Crat'ax notices the glances. He positions himself without comment, so that I’m always just a little closer to him than to anyone else. He doesn’t say it out loud, but the message is clear: she is with me. I don’t mind that as much as I probably should.

At midday, someone announces food. No one stops working, but baskets start circulating. There is smoked fish, berries, and sweet slivers of dried fruit, which must be the closest this planet comes to candy. Crat'ax eats standing, barely slowing down.

“Sit,” I tell him, before I can stop myself. “You bleed before.”

“I’m fine,” he says automatically.

“You were bleeding,” I repeat, firmer. “If you fall in water now, it hurt.” It’s a weak reason, but I kind of want to see him relax, too.

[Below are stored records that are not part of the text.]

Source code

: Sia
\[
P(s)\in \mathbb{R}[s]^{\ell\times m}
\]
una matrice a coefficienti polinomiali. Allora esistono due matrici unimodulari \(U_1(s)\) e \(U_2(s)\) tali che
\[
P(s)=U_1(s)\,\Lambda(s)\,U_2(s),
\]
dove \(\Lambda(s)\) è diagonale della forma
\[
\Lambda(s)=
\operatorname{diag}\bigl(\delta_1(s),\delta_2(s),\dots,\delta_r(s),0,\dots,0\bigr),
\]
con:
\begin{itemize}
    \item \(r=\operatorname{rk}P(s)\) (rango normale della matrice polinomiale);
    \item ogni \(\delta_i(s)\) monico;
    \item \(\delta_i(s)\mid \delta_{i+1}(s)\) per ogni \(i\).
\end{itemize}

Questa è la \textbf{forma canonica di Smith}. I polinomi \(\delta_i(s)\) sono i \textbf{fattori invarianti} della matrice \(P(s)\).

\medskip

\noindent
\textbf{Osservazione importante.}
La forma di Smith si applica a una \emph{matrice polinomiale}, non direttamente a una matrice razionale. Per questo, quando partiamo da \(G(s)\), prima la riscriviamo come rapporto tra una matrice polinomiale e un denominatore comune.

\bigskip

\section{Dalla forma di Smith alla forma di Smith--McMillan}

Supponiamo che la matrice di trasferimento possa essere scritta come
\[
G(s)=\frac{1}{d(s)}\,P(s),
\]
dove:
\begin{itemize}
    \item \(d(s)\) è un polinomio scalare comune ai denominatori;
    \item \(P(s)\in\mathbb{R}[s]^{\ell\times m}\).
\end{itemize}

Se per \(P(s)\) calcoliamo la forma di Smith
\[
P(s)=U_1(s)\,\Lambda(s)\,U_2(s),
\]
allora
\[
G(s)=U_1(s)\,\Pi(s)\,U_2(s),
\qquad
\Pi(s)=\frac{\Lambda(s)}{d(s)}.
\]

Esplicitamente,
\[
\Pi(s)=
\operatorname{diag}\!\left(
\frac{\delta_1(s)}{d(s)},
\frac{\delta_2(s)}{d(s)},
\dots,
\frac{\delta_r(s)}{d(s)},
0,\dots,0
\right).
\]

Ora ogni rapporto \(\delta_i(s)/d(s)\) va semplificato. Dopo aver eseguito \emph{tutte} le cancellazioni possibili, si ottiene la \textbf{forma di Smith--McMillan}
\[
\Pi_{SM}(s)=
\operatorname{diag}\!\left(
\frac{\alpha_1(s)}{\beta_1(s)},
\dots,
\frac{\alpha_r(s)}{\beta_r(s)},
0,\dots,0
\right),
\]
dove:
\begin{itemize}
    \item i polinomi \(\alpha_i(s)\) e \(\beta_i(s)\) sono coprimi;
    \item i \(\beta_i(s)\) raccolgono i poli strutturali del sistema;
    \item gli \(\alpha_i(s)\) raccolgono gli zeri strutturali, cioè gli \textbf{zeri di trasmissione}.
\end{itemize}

He studies my face for a moment, then exhales through his nose. “Very well. A short rest.”

He sits on a coil of rope, long legs stretched out, and gestures for me to do the same. The simple act feels oddly intimate, like claiming a shared space in the middle of all this activity.

As we eat, men still come to him. They lower their voices now, respectful of the pause, but they don’t hesitate to interrupt.

“We found another cracked brace,” someone reports.

“Mark it,” Crat'ax says. “We’ll replace it before nightfall.”

“Some water pots floated loose.”

“Secure them to the inner posts and hoist them up. We can’t afford to lose fresh water.”

Each answer is immediate and certain, but he must be making a lot of this up on the spot. Someone once said something like being a leader means appearing sure even when you’re not, and I’m sure Crat'ax must have read that book, too. Or maybe he wrote it.

I chew slowly and watch his hands. They’re huge, scarred, and competent. They are obviously hands that build and fight. Hands that saved my life not so long ago.

The kiss flashes through my mind again, unwanted and insistent. My stomach flips. Is it okay to be really possessive if you also are really protective? Because Crat'ax backed up his “she’s mine” bullshit with some real action today. He could have jumped in his boat and escaped. I’m sure he never thought about that, but jumping onto that claw was the most dangerous thing he did. And I’m sure he did it for me.

When Crat'ax stands again, the men straighten almost unconsciously. Someone starts to say something, then stops when Crat'ax lifts a hand. Not really in command, but in acknowledgment.

“We finish this before sunrise,” he says. “The Deep took from us today. We will show it that we endure. We need more wood. Lots more. And some thick trunks to hold up the platforms.”

A murmur of assent runs through the group. Men jump into their canoes and set off for land and the jungle.

As he walks off, spear once again in his hand, I feel it: that strange, unfamiliar swell in my chest. Pride. Not in myself. Not even exactly in him. But in being here, maybe. In being beside him while the world reshapes itself around his will. I don’t understand it, but that doesn’t stop it from feeling real.